February 22, 2006


from Mexican Spanish to English


A vulgar term that everyone uses. An intensifier, usually negative, as in, the phrase popular with drivers, "pinche hijo de La Chingada," "lousy son of the archetypal whore." But it's occasionally used in a positive sense, as in "que pinche culota!" "what a piece of ass!"

A Mexican writer who had just come back from Spain told me "I don't understand how they survive without 'pinche'.

Mark Weiss

Posted by dwaber at 05:34 PM


from Spanish to English

Spanish possessive pronoun "su"
His, hers, its, their. And in the polite form, "your."

Mark Weiss

Posted by dwaber at 05:32 PM

February 21, 2006


from Spanish to English

In most varieties of Spanish, there are two singular forms of the second person pronoun: Usted and tú. The former is a formal pronoun, used for social superiors and new acquaintances. The latter is familiar. 'Tutear' is a verb meaning 'to address someone as "tú"'. However, the meaning isn't purely linguistic: It indicates familiarity. Thus, 'Puedes tutearme' ('You can address me as "tú"') is an invitation to familiarity. The connotation is similar to the English phrase 'to be on a first name basis with', but I can't think, off-hand, of an English term or phrase that describes personal relationships through linguistic usage in the same way.

[This also reminds me of the term 'voseo', which means 'the use of the second person singular 'vos' in place of 'tú'. 'Vos' is favoured in a few Latin American countries, including Costa Rica (the source of my familiarity with the term). This strikes me as probably different from what you're looking for.]

Bob Offer-Westort
San Francisco, California, USA

Mark Weiss adds:

re: tutear, the same meanings, social and linguistic, apply to the French "tutoyer" and its opposite, "vousvoyer." One way French people define what makes the very rich not like you and me is that they vousvoient their children and parents.

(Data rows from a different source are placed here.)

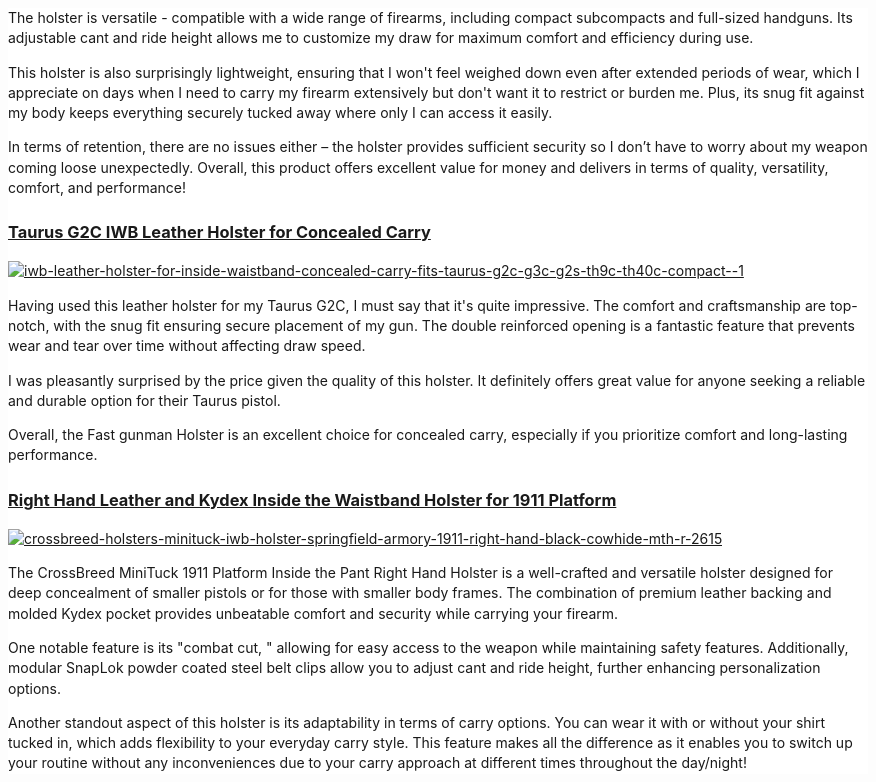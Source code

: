 The holster is versatile - compatible with a wide range of firearms, including compact subcompacts and full-sized handguns. Its adjustable cant and ride height allows me to customize my draw for maximum comfort and efficiency during use.

This holster is also surprisingly lightweight, ensuring that I won't feel weighed down even after extended periods of wear, which I appreciate on days when I need to carry my firearm extensively but don't want it to restrict or burden me. Plus, its snug fit against my body keeps everything securely tucked away where only I can access it easily.

In terms of retention, there are no issues either – the holster provides sufficient security so I don’t have to worry about my weapon coming loose unexpectedly. Overall, this product offers excellent value for money and delivers in terms of quality, versatility, comfort, and performance!

### [Taurus G2C IWB Leather Holster for Concealed Carry](https://serp.ly/@universityofguns/amazon/tanfoglio-witness-holsters?utm_source=universityofguns&utm_medium=website&utm_campaign=universityofguns.com&utm_content=tanfoglio-witness-holsters&utm_term=taurus-g2c-iwb-leather-holster-for-concealed-carry)

<div class="image"><a href="https://serp.ly/@universityofguns/amazon/tanfoglio-witness-holsters?utm_source=universityofguns&utm_medium=website&utm_campaign=universityofguns.com&utm_content=tanfoglio-witness-holsters&utm_term=iwb-leather-holster-for-inside-waistband-concealed-carry-fits-taurus-g2c-g3c-g2s-th9c-th40c-compact-1"><img alt="iwb-leather-holster-for-inside-waistband-concealed-carry-fits-taurus-g2c-g3c-g2s-th9c-th40c-compact--1" src="https://imagedelivery.net/vy2bglCGN6hEeWOnSe2c7A/iwb-leather-holster-for-inside-waistband-concealed-carry-fits-taurus-g2c-g3c-g2s-th9c-th40c-compact--1/public"/></a></div>

Having used this leather holster for my Taurus G2C, I must say that it's quite impressive. The comfort and craftsmanship are top-notch, with the snug fit ensuring secure placement of my gun. The double reinforced opening is a fantastic feature that prevents wear and tear over time without affecting draw speed.

I was pleasantly surprised by the price given the quality of this holster. It definitely offers great value for anyone seeking a reliable and durable option for their Taurus pistol.

Overall, the Fast gunman Holster is an excellent choice for concealed carry, especially if you prioritize comfort and long-lasting performance.

### [Right Hand Leather and Kydex Inside the Waistband Holster for 1911 Platform](https://serp.ly/@universityofguns/amazon/tanfoglio-witness-holsters?utm_source=universityofguns&utm_medium=website&utm_campaign=universityofguns.com&utm_content=tanfoglio-witness-holsters&utm_term=right-hand-leather-and-kydex-inside-the-waistband-holster-for-1911-platform)

<div class="image"><a href="https://serp.ly/@universityofguns/amazon/tanfoglio-witness-holsters?utm_source=universityofguns&utm_medium=website&utm_campaign=universityofguns.com&utm_content=tanfoglio-witness-holsters&utm_term=crossbreed-holsters-minituck-iwb-holster-springfield-armory-1911-right-hand-black-cowhide-mth-r-2615"><img alt="crossbreed-holsters-minituck-iwb-holster-springfield-armory-1911-right-hand-black-cowhide-mth-r-2615" src="https://imagedelivery.net/vy2bglCGN6hEeWOnSe2c7A/crossbreed-holsters-minituck-iwb-holster-springfield-armory-1911-right-hand-black-cowhide-mth-r-2615/public"/></a></div>

The CrossBreed MiniTuck 1911 Platform Inside the Pant Right Hand Holster is a well-crafted and versatile holster designed for deep concealment of smaller pistols or for those with smaller body frames. The combination of premium leather backing and molded Kydex pocket provides unbeatable comfort and security while carrying your firearm.

One notable feature is its "combat cut, " allowing for easy access to the weapon while maintaining safety features. Additionally, modular SnapLok powder coated steel belt clips allow you to adjust cant and ride height, further enhancing personalization options.

Another standout aspect of this holster is its adaptability in terms of carry options. You can wear it with or without your shirt tucked in, which adds flexibility to your everyday carry style. This feature makes all the difference as it enables you to switch up your routine without any inconveniences due to your carry approach at different times throughout the day/night!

Posted by dwaber at 10:45 PM


From Spanish to English

Immediately coming to my mind is the Spanish (Mexican, really) word "ningunear".

In English, this verb means something like

"to render someone into a no one"

The noun form "ninguneo" means something like "a no-bodying of someone"

Approximate terms in English like "to snub" or "to ignore" are nowhere near as strong in their implications.

Dr. John M. Bennett
Rare Books & MSS Library
The Ohio State University
"No words are translatable. All words are transductible."